[Provided records]:

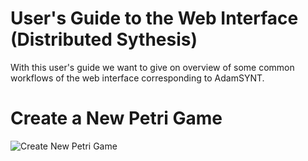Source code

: User's Guide to the Web Interface (Distributed Sythesis)
========================================================

With this user's guide we want to give on overview of some common workflows of the web interface corresponding to AdamSYNT.

Create a New Petri Game
=======================
![Create New Petri Game](blob/newPG.png)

[Task description]: Copy each line above exactly, with no images.

[Written response]:
Source code

: User's Guide to the Web Interface (Distributed Sythesis)
========================================================

With this user's guide we want to give on overview of some common workflows of the web interface corresponding to AdamSYNT.

Create a New Petri Game
=======================
![Create New Petri Game](blob/newPG.png)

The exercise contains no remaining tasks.